Query Lucene on Kibana Discover not working as intended?

Hello,

I
I'm trying to search servers names on "host" attribut on my logstash index

I'm searching on the Discover tab in Kibana.

When I tape sl00pm in the search bar I got No results found and when I add " * " and search for sl00pm* I got this :


I don't understand why.

But when I do the same manip on another server name slzq85 I got this :


And this is what I'm expecting.

Here is the definition of my Index on LogStash :

{
"logstash-2019.03.20": {
"aliases": {},
"mappings": {
"apache-access": {
"_all": {
"enabled": true,
"norms": false
},
"dynamic_templates": [
{
"message_field": {
"match": "message",
"match_mapping_type": "string",
"mapping": {
"index": "analyzed",
"omit_norms": true,
"type": "string"
}
}
},
{
"string_fields": {
"match": "*",
"match_mapping_type": "string",
"mapping": {
"fields": {
"raw": {
"ignore_above": 256,
"index": "not_analyzed",
"type": "string"
}
},
"index": "analyzed",
"omit_norms": true,
"type": "string"
}
}
}
],
"properties": {
"@timestamp": {
"type": "date"
},
"@version": {
"type": "keyword"
},
"date": {
"type": "text",
"norms": false,
"fields": {
"raw": {
"type": "keyword",
"ignore_above": 256
}
}
},
"host": {
"type": "text",
"norms": false,
"fields": {
"raw": {
"type": "keyword",
"ignore_above": 256
}
}
}
}
},
},
"settings": {
"index": {
"refresh_interval": "5s",
"number_of_shards": "5",
"provided_name": "logstash-2019.03.20",
"creation_date": "1553036402235",
"number_of_replicas": "1",
"uuid": "mCSFLYGETPm6qbgOwShHog",
"version": {
"created": "5060399"
}
}
}
}
}

And the version :
version": {
"number": "5.6.3",
"lucene_version": "6.6.1"
},

Could you please tell me why my results aren't good?
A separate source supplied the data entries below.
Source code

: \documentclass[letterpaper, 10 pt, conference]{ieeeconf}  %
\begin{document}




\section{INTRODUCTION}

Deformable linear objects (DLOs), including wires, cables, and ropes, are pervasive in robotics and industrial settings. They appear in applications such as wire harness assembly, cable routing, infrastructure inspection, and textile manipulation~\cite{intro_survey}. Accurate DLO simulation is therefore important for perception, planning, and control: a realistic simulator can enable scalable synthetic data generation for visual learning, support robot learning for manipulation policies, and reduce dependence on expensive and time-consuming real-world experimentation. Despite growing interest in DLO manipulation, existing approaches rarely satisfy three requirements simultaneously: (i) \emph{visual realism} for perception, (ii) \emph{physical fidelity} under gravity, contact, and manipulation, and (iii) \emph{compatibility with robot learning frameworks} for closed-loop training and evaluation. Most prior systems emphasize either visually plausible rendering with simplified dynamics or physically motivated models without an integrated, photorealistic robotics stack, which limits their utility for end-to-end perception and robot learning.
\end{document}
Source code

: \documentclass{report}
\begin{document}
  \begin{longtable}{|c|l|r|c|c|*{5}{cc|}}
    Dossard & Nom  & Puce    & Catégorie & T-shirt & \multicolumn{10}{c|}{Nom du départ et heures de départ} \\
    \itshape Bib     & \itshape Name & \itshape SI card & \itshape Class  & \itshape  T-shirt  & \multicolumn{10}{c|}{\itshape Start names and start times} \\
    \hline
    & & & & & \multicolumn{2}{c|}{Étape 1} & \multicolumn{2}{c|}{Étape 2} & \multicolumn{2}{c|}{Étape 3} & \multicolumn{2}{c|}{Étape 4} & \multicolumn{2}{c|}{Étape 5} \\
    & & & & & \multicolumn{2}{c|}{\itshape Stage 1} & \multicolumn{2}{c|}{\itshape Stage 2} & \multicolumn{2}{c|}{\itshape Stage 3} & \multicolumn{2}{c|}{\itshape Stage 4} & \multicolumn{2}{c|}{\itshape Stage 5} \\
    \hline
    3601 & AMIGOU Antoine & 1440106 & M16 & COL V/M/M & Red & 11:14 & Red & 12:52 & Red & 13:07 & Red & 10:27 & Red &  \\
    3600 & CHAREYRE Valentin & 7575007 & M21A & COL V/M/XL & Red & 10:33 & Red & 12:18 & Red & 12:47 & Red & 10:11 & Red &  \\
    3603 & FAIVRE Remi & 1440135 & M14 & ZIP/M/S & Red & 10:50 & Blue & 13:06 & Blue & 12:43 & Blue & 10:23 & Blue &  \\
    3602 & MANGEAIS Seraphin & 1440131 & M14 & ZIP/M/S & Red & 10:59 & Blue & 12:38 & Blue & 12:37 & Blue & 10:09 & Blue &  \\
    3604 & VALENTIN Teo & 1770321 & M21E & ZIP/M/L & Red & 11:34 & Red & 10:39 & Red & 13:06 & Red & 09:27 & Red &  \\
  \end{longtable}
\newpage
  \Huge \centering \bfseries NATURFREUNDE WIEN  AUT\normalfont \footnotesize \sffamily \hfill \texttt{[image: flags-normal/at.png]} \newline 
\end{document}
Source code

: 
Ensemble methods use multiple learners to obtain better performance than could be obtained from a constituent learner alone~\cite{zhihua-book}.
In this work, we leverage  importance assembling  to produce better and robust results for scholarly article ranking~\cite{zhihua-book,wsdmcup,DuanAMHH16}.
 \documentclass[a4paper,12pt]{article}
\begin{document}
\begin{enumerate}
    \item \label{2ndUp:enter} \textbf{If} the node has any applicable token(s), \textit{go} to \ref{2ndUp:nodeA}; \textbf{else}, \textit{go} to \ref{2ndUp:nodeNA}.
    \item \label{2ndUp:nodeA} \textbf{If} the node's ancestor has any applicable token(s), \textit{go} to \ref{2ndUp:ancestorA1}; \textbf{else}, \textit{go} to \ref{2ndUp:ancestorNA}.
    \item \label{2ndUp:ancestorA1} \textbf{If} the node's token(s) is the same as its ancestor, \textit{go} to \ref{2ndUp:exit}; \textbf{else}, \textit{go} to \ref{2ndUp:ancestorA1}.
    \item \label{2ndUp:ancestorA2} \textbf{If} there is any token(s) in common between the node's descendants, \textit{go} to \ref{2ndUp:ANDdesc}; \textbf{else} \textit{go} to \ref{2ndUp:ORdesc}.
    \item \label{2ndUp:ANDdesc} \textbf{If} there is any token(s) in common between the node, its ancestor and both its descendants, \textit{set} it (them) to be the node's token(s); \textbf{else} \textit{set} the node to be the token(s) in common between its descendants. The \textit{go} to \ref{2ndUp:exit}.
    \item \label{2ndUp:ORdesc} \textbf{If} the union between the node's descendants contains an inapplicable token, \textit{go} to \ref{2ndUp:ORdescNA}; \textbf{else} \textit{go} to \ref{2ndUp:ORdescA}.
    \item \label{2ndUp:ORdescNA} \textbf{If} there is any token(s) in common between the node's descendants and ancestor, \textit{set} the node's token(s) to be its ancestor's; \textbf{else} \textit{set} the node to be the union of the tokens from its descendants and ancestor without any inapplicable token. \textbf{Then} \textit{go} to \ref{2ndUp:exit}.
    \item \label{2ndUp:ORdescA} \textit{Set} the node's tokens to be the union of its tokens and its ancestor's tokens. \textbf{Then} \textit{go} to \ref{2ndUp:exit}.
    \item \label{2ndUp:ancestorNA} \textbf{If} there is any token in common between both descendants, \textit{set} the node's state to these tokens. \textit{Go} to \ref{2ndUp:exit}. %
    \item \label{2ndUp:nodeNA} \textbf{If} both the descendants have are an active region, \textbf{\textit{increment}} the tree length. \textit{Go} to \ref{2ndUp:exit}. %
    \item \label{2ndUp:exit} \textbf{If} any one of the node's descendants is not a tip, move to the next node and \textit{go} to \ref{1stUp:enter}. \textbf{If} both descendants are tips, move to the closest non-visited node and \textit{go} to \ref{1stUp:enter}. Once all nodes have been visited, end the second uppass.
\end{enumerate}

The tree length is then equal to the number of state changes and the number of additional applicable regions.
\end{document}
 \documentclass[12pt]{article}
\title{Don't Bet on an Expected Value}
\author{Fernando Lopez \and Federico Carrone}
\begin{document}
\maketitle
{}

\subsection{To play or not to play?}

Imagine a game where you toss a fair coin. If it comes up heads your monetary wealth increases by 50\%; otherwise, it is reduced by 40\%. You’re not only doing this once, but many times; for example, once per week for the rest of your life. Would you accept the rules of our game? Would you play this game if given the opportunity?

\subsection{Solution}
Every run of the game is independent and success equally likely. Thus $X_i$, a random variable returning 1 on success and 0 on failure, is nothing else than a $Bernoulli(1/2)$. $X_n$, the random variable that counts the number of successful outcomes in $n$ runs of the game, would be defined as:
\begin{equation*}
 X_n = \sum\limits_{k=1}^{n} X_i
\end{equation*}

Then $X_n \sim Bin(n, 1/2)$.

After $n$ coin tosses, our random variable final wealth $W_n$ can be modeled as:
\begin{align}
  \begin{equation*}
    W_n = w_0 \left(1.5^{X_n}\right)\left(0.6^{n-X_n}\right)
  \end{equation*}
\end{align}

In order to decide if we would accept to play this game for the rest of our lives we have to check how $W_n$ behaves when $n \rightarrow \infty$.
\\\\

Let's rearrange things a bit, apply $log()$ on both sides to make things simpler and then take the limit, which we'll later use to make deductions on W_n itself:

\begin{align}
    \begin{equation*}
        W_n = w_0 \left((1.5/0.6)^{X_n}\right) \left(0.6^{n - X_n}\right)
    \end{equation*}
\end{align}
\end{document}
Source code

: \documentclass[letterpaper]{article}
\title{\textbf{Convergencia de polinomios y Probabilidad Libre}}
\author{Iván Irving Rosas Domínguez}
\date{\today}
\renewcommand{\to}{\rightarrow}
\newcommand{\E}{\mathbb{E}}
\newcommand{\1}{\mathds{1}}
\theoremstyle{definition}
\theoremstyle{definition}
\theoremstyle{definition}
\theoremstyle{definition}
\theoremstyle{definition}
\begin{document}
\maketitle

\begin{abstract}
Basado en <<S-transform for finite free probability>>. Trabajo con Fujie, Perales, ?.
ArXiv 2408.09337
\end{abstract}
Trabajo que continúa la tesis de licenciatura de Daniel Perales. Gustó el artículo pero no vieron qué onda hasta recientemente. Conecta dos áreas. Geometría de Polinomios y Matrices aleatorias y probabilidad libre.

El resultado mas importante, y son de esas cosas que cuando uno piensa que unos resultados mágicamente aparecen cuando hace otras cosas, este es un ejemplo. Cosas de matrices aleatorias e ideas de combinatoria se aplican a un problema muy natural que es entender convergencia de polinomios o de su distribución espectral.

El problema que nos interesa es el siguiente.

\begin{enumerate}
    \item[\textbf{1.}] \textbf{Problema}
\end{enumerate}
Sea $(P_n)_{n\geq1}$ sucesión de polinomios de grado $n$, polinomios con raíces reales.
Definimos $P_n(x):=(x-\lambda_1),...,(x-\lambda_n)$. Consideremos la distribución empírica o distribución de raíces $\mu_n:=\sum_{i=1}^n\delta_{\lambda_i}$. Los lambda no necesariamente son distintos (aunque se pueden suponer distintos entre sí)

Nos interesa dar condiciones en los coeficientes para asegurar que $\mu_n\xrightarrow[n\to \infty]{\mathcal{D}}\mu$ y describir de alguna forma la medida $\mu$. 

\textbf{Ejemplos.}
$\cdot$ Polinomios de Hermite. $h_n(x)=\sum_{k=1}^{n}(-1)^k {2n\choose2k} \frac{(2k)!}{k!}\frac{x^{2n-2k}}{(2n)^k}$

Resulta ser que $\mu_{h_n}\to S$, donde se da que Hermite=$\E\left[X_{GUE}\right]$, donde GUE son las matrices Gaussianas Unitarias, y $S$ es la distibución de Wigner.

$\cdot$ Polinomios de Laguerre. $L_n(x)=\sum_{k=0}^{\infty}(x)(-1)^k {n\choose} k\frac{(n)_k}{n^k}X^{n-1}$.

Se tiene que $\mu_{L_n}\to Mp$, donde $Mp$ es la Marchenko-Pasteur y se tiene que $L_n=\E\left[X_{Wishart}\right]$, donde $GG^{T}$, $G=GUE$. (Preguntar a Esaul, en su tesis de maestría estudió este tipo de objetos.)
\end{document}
I want to add that I'am using mapping types and having the same attribut in different mapping types of my Index but with the same definition as above

regards

Hmm, that is indeed strange. Have you tried doing something like host: s100pm? If so, do you get the same result?

Thank you for your answer
I tried this but I'm still having the same results.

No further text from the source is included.